GOAL OF THE EXERCISE: Write out exactly the lines below that run from the one containing "implemented as onion-style" through the one containing "external to the", both included, with no other lines.
____ SUPPLIED RECORDS
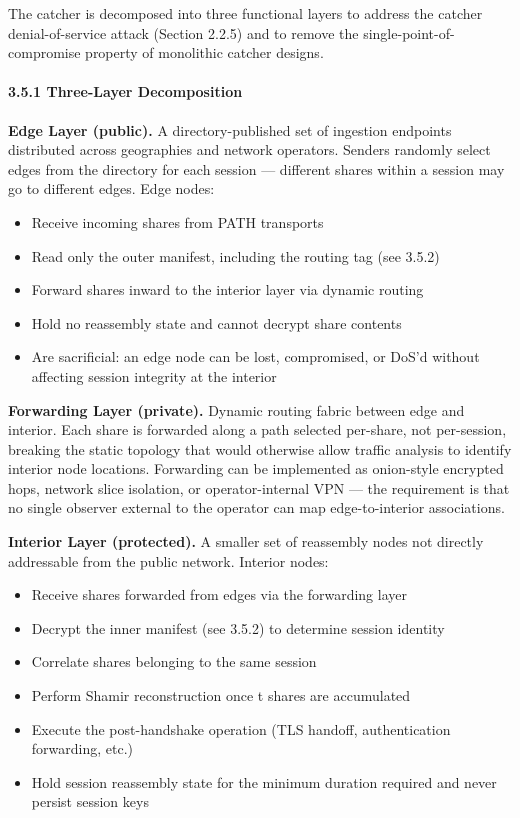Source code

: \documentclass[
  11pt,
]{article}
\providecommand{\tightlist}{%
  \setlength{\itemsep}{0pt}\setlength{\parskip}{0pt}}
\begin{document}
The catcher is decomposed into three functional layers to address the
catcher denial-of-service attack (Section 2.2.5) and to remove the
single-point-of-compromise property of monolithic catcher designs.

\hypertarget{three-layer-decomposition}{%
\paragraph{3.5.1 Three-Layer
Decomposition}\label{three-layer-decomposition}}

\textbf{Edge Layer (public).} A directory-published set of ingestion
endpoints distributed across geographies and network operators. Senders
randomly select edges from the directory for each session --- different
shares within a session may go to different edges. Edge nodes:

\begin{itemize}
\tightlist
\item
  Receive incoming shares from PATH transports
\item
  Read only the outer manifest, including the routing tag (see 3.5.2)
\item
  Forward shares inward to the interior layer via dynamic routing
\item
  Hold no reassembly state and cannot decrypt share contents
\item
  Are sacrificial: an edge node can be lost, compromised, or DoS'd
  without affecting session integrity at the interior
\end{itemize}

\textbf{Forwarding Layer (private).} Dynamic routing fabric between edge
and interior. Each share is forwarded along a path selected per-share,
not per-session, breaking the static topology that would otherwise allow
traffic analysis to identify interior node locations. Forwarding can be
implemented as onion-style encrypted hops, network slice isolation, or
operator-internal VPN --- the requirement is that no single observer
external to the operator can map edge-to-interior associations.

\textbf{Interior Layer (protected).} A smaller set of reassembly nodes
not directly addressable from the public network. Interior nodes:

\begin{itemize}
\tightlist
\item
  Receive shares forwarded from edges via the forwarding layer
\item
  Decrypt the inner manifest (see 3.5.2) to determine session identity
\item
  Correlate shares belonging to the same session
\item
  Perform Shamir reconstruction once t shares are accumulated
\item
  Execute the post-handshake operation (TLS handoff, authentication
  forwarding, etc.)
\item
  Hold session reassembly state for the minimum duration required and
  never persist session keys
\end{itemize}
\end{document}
________
____ SUPPLIED RECORDS
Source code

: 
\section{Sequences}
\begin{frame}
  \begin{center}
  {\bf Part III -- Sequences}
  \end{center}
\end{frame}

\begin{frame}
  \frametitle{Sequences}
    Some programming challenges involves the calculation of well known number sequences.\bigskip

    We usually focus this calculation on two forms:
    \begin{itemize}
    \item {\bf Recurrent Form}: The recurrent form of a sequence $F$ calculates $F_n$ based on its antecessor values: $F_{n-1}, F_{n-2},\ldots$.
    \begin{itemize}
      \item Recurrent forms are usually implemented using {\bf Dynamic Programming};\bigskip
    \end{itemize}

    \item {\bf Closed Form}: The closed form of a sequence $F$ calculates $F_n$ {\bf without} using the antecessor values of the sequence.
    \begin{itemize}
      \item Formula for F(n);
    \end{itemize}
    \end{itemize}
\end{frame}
________
RESPONSE AREA:
implemented as onion-style encrypted hops, network slice isolation, or
operator-internal VPN --- the requirement is that no single observer
external to the operator can map edge-to-interior associations.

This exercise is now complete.